先日、埼玉県内の公証役場で、家族信託契約と公正証書遺言の作成に立ち会ってまいりました。
お父様が委託者(財産管理を任せる人)、ご長男様が受託者(財産管理を任される人)、お父様が受益者(管理を任せた財産から利益を受ける人)となる信託契約でした。
お父様は要介護1で若干認知症の気配がでてきていることや、ご長女様に障がいがあり、親亡き後の財産管理にご不安をお持ちでした。
お父様に後見人がつくと財産管理がかなり制限をされ、不動産の売却をする際には裁判所の許可が必要になる可能性が高くなります。
お客様のお知り合いで後見人をつけて非常に苦労されているということを耳にされており、お母様は後見人はつけたくないという強いご要望がありました。

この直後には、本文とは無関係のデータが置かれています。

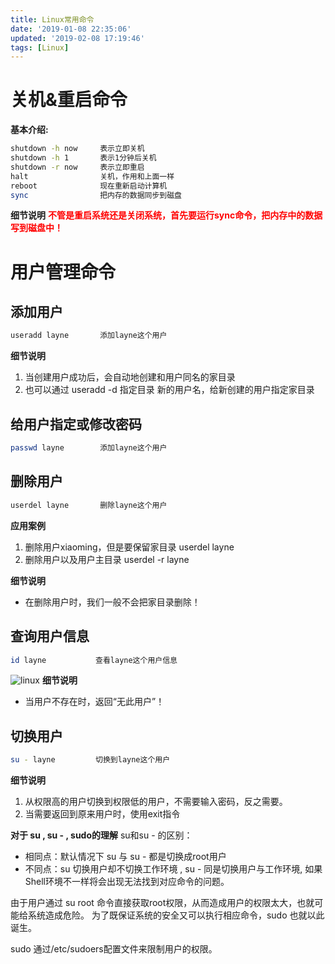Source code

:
 ```yaml
---
title: Linux常用命令
date: '2019-01-08 22:35:06'
updated: '2019-02-08 17:19:46'
tags: [Linux]
---
```

# 关机&重启命令
**基本介绍:**
```bash
shutdown -h now     表示立即关机
shutdown -h 1       表示1分钟后关机
shutdown -r now     表示立即重启
halt                关机，作用和上面一样
reboot              现在重新启动计算机
sync                把内存的数据同步到磁盘
```
**细节说明**
<font color=#FF0000>**不管是重启系统还是关闭系统，首先要运行sync命令，把内存中的数据写到磁盘中！**</font>
<!--more-->
# 用户管理命令
## 添加用户
```bash
useradd layne       添加layne这个用户
```
**细节说明**

1. 当创建用户成功后，会自动地创建和用户同名的家目录
2. 也可以通过 useradd -d 指定目录 新的用户名，给新创建的用户指定家目录

## 给用户指定或修改密码
```bash
passwd layne        添加layne这个用户
```
## 删除用户
```bash
userdel layne       删除layne这个用户
```
**应用案例**

1. 删除用户xiaoming，但是要保留家目录
userdel layne
2. 删除用户以及用户主目录
userdel -r layne

**细节说明**

* 在删除用户时，我们一般不会把家目录删除！

## 查询用户信息
```bash
id layne           查看layne这个用户信息
```
![linux](/images/linux001.png) 
**细节说明**

* 当用户不存在时，返回“无此用户”！

## 切换用户
```bash
su - layne         切换到layne这个用户
```
**细节说明**

1. 从权限高的用户切换到权限低的用户，不需要输入密码，反之需要。
2. 当需要返回到原来用户时，使用exit指令

**对于 su , su - , sudo的理解**
su和su - 的区别： 

* 相同点：默认情况下 su 与 su - 都是切换成root用户
* 不同点：su 切换用户却不切换工作环境 , su - 同是切换用户与工作环境, 如果Shell环境不一样将会出现无法找到对应命令的问题。

由于用户通过 su root 命令直接获取root权限，从而造成用户的权限太大，也就可能给系统造成危险。
为了既保证系统的安全又可以执行相应命令，sudo 也就以此诞生。

sudo 通过/etc/sudoers配置文件来限制用户的权限。


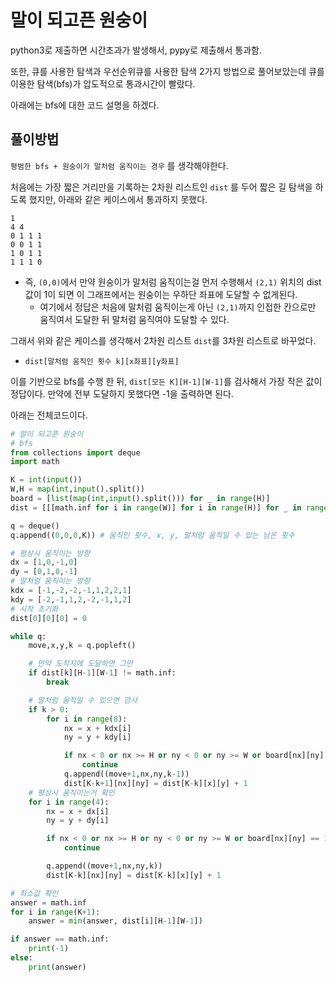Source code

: # 말이 되고픈 원숭이

python3로 제출하면 시간초과가 발생해서, pypy로 제출해서 통과함.

또한, 큐를 사용한 탐색과 우선순위큐를 사용한 탐색 2가지 방법으로 풀어보았는데 큐를 이용한 탐색(bfs)가 압도적으로 통과시간이 빨랐다.

아래에는 bfs에 대한 코드 설명을 하겠다.

## 풀이방법

`평범한 bfs + 원숭이가 말처럼 움직이는 경우` 를 생각해야한다.

처음에는 가장 짧은 거리만을 기록하는 2차원 리스트인 `dist` 를 두어 짧은 길 탐색을 하도록 했지만, 아래와 같은 케이스에서 통과하지 못했다.

```
1
4 4
0 1 1 1
0 0 1 1
1 0 1 1
1 1 1 0
```

- 즉, `(0,0)`에서 만약 원숭이가 말처럼 움직이는걸 먼저 수행해서 `(2,1)` 위치의 dist 값이 1이 되면 이 그래프에서는 원숭이는 우하단 좌표에 도달할 수 없게된다.
  - 여기에서 정답은 처음에 말처럼 움직이는게 아닌 `(2,1)`까지 인접한 칸으로만 움직여서 도달한 뒤 말처럼 움직여야 도달할 수 있다.

그래서 위와 같은 케이스를 생각해서 2차원 리스트 `dist`를 3차원 리스트로 바꾸었다.

- `dist[말처럼 움직인 횟수 k][x좌표][y좌표]`



이를 기반으로 bfs를 수행 한 뒤, `dist[모든 K][H-1][W-1]`를 검사해서 가장 작은 값이 정답이다. 만약에 전부 도달하지 못했다면 -1을 출력하면 된다.



아래는 전체코드이다.

```python
# 말이 되고픈 원숭이
# bfs
from collections import deque
import math

K = int(input())
W,H = map(int,input().split())
board = [list(map(int,input().split())) for _ in range(H)]
dist = [[[math.inf for i in range(W)] for i in range(H)] for _ in range(K+1)]

q = deque()
q.append((0,0,0,K))	# 움직인 횟수, x, y, 말처럼 움직일 수 있는 남은 횟수

# 평상시 움직이는 방향
dx = [1,0,-1,0]
dy = [0,1,0,-1]
# 말처럼 움직이는 방향
kdx = [-1,-2,-2,-1,1,2,2,1]	
kdy = [-2,-1,1,2,-2,-1,1,2]
# 시작 초기화
dist[0][0][0] = 0

while q:
    move,x,y,k = q.popleft()

    # 만약 도착지에 도달하면 그만
    if dist[k][H-1][W-1] != math.inf:
        break

    # 말처럼 움직일 수 있으면 검사
    if k > 0:
        for i in range(8):
            nx = x + kdx[i]
            ny = y + kdy[i]

            if nx < 0 or nx >= H or ny < 0 or ny >= W or board[nx][ny] == 1 or dist[K-k+1][nx][ny] <= (dist[K-k][x][y] + 1):
                continue
            q.append((move+1,nx,ny,k-1))
            dist[K-k+1][nx][ny] = dist[K-k][x][y] + 1
	# 평상시 움직이는거 확인
    for i in range(4):
        nx = x + dx[i]
        ny = y + dy[i]

        if nx < 0 or nx >= H or ny < 0 or ny >= W or board[nx][ny] == 1 or dist[K-k][nx][ny] <= (dist[K-k][x][y] + 1):
            continue

        q.append((move+1,nx,ny,k))
        dist[K-k][nx][ny] = dist[K-k][x][y] + 1

# 최소값 확인
answer = math.inf
for i in range(K+1):
    answer = min(answer, dist[i][H-1][W-1])

if answer == math.inf:
    print(-1)
else:
    print(answer)
```

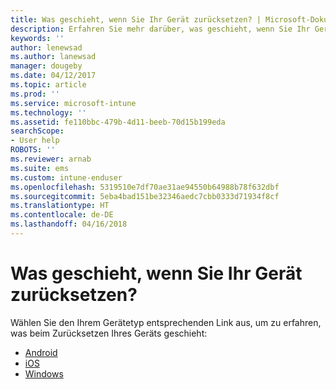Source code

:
 ```yaml
---
title: Was geschieht, wenn Sie Ihr Gerät zurücksetzen? | Microsoft-Dokumentation
description: Erfahren Sie mehr darüber, was geschieht, wenn Sie Ihr Gerät für jede der von Intune unterstützten Plattformen zurücksetzen.
keywords: ''
author: lenewsad
ms.author: lanewsad
manager: dougeby
ms.date: 04/12/2017
ms.topic: article
ms.prod: ''
ms.service: microsoft-intune
ms.technology: ''
ms.assetid: fe110bbc-479b-4d11-beeb-70d15b199eda
searchScope:
- User help
ROBOTS: ''
ms.reviewer: arnab
ms.suite: ems
ms.custom: intune-enduser
ms.openlocfilehash: 5319510e7df70ae31ae94550b64988b78f632dbf
ms.sourcegitcommit: 5eba4bad151be32346aedc7cbb0333d71934f8cf
ms.translationtype: HT
ms.contentlocale: de-DE
ms.lasthandoff: 04/16/2018
---
```

# <a name="what-happens-if-you-reset-your-device"></a>Was geschieht, wenn Sie Ihr Gerät zurücksetzen?

Wählen Sie den Ihrem Gerätetyp entsprechenden Link aus, um zu erfahren, was beim Zurücksetzen Ihres Geräts geschieht:

- [Android](what-happens-if-you-reset-your-device-using-the-company-portal-android.md)
- [iOS](what-happens-if-you-reset-your-device-using-the-company-portal-ios.md)
- [Windows](what-happens-if-you-reset-your-device-using-the-company-portal-windows.md)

そこで家族信託をご検討され、今回サポートをさせていただくことになりました。
今回ご長男様に管理を任せた財産は、ご自宅と現金になります。
ご長女様が障がいをお持ちであることから、お父様が亡くなった際に、何も対策をしていないと遺産分割の際にご長女様に後見人をつけることになり、しかも自宅は相続人のご家族で共有になる可能性が高くなります。
そこでお父様が亡くなった際には、自宅不動産はご長男様おひとりに引き継ぐという形の信託契約になっています。
家族信託契約を締結したことにより、お父様のご存命中に介護費用捻出のため、自宅を売却するとなった場合、お父様の認知症が進んでしまっていても、ご長男様の権限で売却し、その代金を介護費用に充てることができます。
認知症=財産凍結ではありません。認知症にも段階がありますので、初期の段階であれば、様々な対策ができる可能性があります。
また、信託をしなかった他の財産に関しては、公正証書遺言を作成しましたので、お父様が亡くなってもご長女様に後見人をつけて遺産分割協議をするといった必要がありません。
すべての手続きが終わった際にお礼をおっしゃっていただいたお母様の、ほっとした笑顔が非常に印象的でした。
※ 家族背景や資産背景、場所などは、お客様の情報が特定されないように事実とは異なる表記となっております。